# Art Tablet



## leighann (May 10, 2015)

I'm not sure how many of you use art tablets, but I want to know if I can do something specific with one. If so, I will start saving my pennies. 

Because I upload some of my art to my online stores, I want to be able to make the background transparent. I don't have photoshop, and there are a couple of online editors that do it, but the results are messy. Maybe with a stylus, it would be a little cleaner. 

Any thoughts on this??


----------



## just (Mar 3, 2015)

You can get one for a few bucks. The higher quality paper with larger and more sheets of paper are a few dollars more.


----------



## TerryCurley (Jan 4, 2015)

I don't know about art tablets but tablets in general have really come down in price. We just got 4 for the grandkids at only $49 each and they have 8G of active memory. What is different between an Art Tablet and a regular tablet? On a regular tablet you can download art programs.


----------



## FanKi (Apr 23, 2015)

I also want to know, what's the difference?


----------



## leighann (May 10, 2015)

I know they plug directly into your laptop/ipad and I think they are only meant for graphic art type stuff. I looked at a couple on Amazon, but I just don't know if they will do what I want done. 
I think a couple of people on the forum use them, so I hope one of them will know.


----------



## Bushcraftonfire (Apr 22, 2015)

LA...

As a standalone graphics tablet (Android) I would get a Samsung Galaxy 10.1 or 12.1

If you are looking for a graphics tablet to use with your computer.. then I would get a Wacom Bamboo (what I use). It's inexpensive.. but leaps ahead of the competition (almost every professional tablet user uses Wacom.)

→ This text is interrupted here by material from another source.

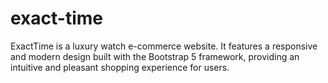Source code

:# exact-time
ExactTime is a luxury watch e-commerce website. It features a responsive and modern design built with the Bootstrap 5 framework, providing an intuitive and pleasant shopping experience for users.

If you are using the Bamboo... use the program GIMP. It's free (open source).. and as good as Photoshop


----------



## leighann (May 10, 2015)

Yes!! Graphics tablet...that's what I was talking about. David do you know if GIMP will let me create a transparent background around my own image??


----------



## Bushcraftonfire (Apr 22, 2015)

Yes.. it absolutely will LA.. GIMP is a premier program.. very comparable to Photoshop.. but doesn't cost $100's of dollars (It's free GNU)


----------



## FanKi (Apr 23, 2015)

Yeah... Photoshop cost $100's of dollars... say hello to piracy! (? jajajajaja


----------



## leighann (May 10, 2015)

Now I just have to get me a new laptop/tablet....mine bit the dust months ago. Then get the Wacom!!!


----------



## Melody Jeoulex (Apr 29, 2015)

I use the Wacom tablet and at first it would be kinda weird to use it @[email protected] (for me i guess) I use Inkscape (like Adobe Illustrator but free) for doing graphic arts/vector images and then GIMP,yeah like adobe photoshop ( but I still feel more comfy w/ Photoshop though)


----------



## Sorin (Jun 15, 2015)

I just got a tablet fer free when upgrading my phone & durn if I know what to do with it! Seems to be just a social media thing. Or for sales, carrying around pics to show off. 
I tried Gimp once & was impressed. That from an old PS guy.


----------



## Bushcraftonfire (Apr 22, 2015)

Different tablet Sorin.. Google "Wacom" to see what they are talking about.


----------



## Sorin (Jun 15, 2015)

Ah, as in external drawing device! Yeh, got 2 Wacoms. No way to attach one to my tablet pooter though.


----------



## Eddieblz (Jun 15, 2013)

I had a Wacom Bamboo Create and loved it. Something went wrong internally and everyone at Wacom told me it was out of date and parts are now scarce. Been looking to replace but they are getting hard to find and I'm not sure if they are compatible with windows 7, 8 and 10. 10 is what I have now. I looked in to the next step up table, the Intous, at $300 plus... honestly for me, that's a hard pill to swallow so I've been using a mouse and I'm not sure if they are compatible with windows 10 which is what I have now. I'm not sure what operating system you are running but compatibility issues are a real concern now day's and every time Wacom has a compatibility issue they just try to sell us a new tablet. 
Now I've done some research and there is another tablet that is trying to break into the market called Huion. They are a third of the price and I've been doing research and the pros out there say that the Huion drawing tables rival anything Wacon has. One pro said that Wacom has really gone unchallenged for so long that they haven't even tried to make any real upgrades to their product and that the only real upgrade they made to the Intuos is the price. Now I don't think that Huion has anything like the Wacom Cintiq but at $3000 who the heck can afford that. Not I. 
Now I looked on the Huion web sight and saw they are giving away the drivers to make their product compatible with windows 10. Which is the system I am now supporting. Honestly I haven't tried this product yet but I think I might. If I do I will post a critique on what I think. For me personally at $40-$60 Huion might be worth a try.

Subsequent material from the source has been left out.